Given records ->

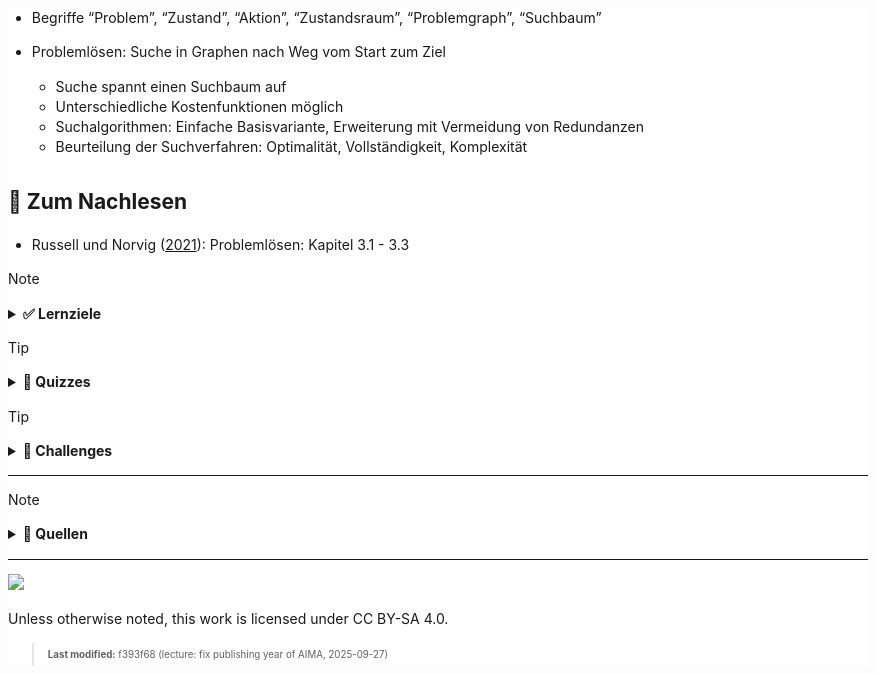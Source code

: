 - Begriffe “Problem”, “Zustand”, “Aktion”, “Zustandsraum”,
  “Problemgraph”, “Suchbaum”



- Problemlösen: Suche in Graphen nach Weg vom Start zum Ziel
  - Suche spannt einen Suchbaum auf
  - Unterschiedliche Kostenfunktionen möglich
  - Suchalgorithmen: Einfache Basisvariante, Erweiterung mit Vermeidung
    von Redundanzen
  - Beurteilung der Suchverfahren: Optimalität, Vollständigkeit,
    Komplexität

## 📖 Zum Nachlesen

- Russell und Norvig ([2021](#ref-Russell2021)): Problemlösen: Kapitel
  3.1 - 3.3

> [!NOTE]
>
> <details><summary><strong>✅ Lernziele</strong></summary></details>

> [!TIP]
>
> <details><summary><strong>🧩 Quizzes</strong></summary></details>

> [!TIP]
>
> <details><summary><strong>🏅 Challenges</strong></summary></details>

------------------------------------------------------------------------

> [!NOTE]
>
> <details><summary><strong>👀 Quellen</strong></summary></details>

------------------------------------------------------------------------

<img src="https://licensebuttons.net/l/by-sa/4.0/88x31.png" width="10%">

Unless otherwise noted, this work is licensed under CC BY-SA 4.0.

<blockquote><p><sup><sub><strong>Last modified:</strong> f393f68 (lecture: fix publishing year of AIMA, 2025-09-27)<br></sub></sup></p></blockquote>
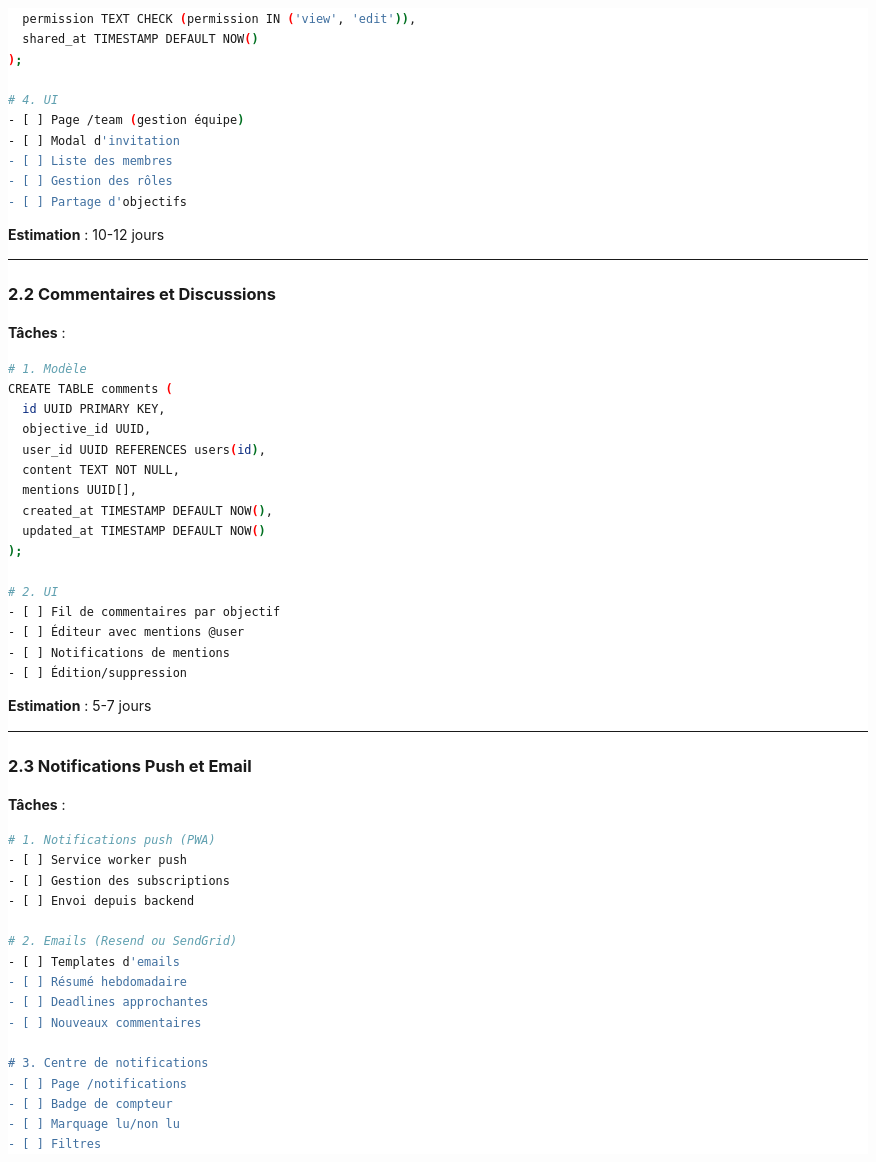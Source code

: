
 ```bash
  permission TEXT CHECK (permission IN ('view', 'edit')),
  shared_at TIMESTAMP DEFAULT NOW()
);

# 4. UI
- [ ] Page /team (gestion équipe)
- [ ] Modal d'invitation
- [ ] Liste des membres
- [ ] Gestion des rôles
- [ ] Partage d'objectifs
```

**Estimation** : 10-12 jours

---

### 2.2 Commentaires et Discussions

**Tâches** :
```bash
# 1. Modèle
CREATE TABLE comments (
  id UUID PRIMARY KEY,
  objective_id UUID,
  user_id UUID REFERENCES users(id),
  content TEXT NOT NULL,
  mentions UUID[],
  created_at TIMESTAMP DEFAULT NOW(),
  updated_at TIMESTAMP DEFAULT NOW()
);

# 2. UI
- [ ] Fil de commentaires par objectif
- [ ] Éditeur avec mentions @user
- [ ] Notifications de mentions
- [ ] Édition/suppression
```

**Estimation** : 5-7 jours

---

### 2.3 Notifications Push et Email

**Tâches** :
```bash
# 1. Notifications push (PWA)
- [ ] Service worker push
- [ ] Gestion des subscriptions
- [ ] Envoi depuis backend

# 2. Emails (Resend ou SendGrid)
- [ ] Templates d'emails
- [ ] Résumé hebdomadaire
- [ ] Deadlines approchantes
- [ ] Nouveaux commentaires

# 3. Centre de notifications
- [ ] Page /notifications
- [ ] Badge de compteur
- [ ] Marquage lu/non lu
- [ ] Filtres
```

Work item ->
Scan the records for the word "jours" and copy every line where it is found.

Written response ->
**Estimation** : 10-12 jours
**Estimation** : 5-7 jours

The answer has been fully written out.